TASK DETAILS: Please copy exactly the lines from the top of the data through the line containing "a document-processing pipeline", and nothing else.

SOURCE DATA:
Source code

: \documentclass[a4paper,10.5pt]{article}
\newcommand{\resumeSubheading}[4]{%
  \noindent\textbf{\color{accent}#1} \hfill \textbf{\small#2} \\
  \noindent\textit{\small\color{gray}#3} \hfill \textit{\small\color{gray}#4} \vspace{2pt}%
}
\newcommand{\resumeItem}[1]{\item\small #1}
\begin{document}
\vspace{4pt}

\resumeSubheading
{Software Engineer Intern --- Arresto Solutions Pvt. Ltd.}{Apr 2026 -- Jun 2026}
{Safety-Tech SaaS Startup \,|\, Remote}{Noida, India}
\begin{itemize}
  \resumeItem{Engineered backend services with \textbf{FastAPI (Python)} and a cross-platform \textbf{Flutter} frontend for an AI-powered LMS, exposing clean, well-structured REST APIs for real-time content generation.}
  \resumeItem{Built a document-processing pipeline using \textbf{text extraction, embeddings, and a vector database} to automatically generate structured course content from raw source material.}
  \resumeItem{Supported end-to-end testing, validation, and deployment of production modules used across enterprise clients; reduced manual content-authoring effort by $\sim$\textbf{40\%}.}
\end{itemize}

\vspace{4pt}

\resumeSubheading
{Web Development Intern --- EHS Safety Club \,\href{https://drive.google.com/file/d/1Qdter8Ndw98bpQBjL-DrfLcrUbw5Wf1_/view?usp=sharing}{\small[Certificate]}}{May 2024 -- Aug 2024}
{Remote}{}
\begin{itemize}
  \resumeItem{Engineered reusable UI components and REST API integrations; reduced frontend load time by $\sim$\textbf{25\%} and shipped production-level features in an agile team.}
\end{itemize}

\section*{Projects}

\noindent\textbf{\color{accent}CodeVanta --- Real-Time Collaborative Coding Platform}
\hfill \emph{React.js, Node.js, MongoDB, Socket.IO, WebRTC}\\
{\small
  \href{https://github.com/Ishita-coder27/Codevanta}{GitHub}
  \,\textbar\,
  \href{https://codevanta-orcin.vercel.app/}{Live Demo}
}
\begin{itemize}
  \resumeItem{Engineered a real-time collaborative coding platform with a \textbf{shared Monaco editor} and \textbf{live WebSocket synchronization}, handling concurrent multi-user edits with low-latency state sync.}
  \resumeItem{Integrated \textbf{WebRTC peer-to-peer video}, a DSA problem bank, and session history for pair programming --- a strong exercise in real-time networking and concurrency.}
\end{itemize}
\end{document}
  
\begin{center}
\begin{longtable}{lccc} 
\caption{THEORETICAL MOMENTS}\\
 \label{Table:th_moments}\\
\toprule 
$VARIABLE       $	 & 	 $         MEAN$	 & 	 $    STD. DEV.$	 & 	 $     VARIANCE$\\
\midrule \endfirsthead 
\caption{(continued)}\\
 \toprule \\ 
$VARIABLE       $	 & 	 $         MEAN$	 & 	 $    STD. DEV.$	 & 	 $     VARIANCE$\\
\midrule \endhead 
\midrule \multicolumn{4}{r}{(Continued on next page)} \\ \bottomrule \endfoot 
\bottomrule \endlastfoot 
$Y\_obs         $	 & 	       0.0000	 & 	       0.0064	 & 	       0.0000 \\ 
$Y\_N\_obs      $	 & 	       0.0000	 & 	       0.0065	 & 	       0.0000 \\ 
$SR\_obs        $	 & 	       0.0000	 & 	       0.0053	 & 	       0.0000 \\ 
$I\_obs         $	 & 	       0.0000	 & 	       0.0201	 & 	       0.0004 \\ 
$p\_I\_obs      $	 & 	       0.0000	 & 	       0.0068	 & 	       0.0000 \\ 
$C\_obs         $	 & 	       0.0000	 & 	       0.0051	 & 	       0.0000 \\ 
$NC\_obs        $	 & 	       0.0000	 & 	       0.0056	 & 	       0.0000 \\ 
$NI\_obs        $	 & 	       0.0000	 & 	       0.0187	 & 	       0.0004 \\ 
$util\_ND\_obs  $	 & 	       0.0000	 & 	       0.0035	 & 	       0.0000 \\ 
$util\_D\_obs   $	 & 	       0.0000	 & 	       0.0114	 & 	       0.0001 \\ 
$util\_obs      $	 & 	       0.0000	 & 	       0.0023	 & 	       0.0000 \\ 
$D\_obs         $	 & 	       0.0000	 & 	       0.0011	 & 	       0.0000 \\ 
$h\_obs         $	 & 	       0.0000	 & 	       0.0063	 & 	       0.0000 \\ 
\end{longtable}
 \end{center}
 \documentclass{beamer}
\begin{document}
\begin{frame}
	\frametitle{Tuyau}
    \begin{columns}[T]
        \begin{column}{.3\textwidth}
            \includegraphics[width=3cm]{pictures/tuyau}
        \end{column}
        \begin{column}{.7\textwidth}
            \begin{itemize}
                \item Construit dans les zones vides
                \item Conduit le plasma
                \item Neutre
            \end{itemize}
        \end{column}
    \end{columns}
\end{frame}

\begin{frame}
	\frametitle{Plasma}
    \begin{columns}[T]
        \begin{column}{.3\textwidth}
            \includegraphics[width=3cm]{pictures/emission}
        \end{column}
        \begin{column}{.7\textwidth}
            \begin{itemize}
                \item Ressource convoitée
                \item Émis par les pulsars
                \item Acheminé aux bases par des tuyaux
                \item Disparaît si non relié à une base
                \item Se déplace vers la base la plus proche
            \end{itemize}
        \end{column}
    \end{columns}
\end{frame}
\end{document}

TASK RESPONSE:
Source code

: \documentclass[a4paper,10.5pt]{article}
\newcommand{\resumeSubheading}[4]{%
  \noindent\textbf{\color{accent}#1} \hfill \textbf{\small#2} \\
  \noindent\textit{\small\color{gray}#3} \hfill \textit{\small\color{gray}#4} \vspace{2pt}%
}
\newcommand{\resumeItem}[1]{\item\small #1}
\begin{document}
\vspace{4pt}

\resumeSubheading
{Software Engineer Intern --- Arresto Solutions Pvt. Ltd.}{Apr 2026 -- Jun 2026}
{Safety-Tech SaaS Startup \,|\, Remote}{Noida, India}
\begin{itemize}
  \resumeItem{Engineered backend services with \textbf{FastAPI (Python)} and a cross-platform \textbf{Flutter} frontend for an AI-powered LMS, exposing clean, well-structured REST APIs for real-time content generation.}
  \resumeItem{Built a document-processing pipeline using \textbf{text extraction, embeddings, and a vector database} to automatically generate structured course content from raw source material.}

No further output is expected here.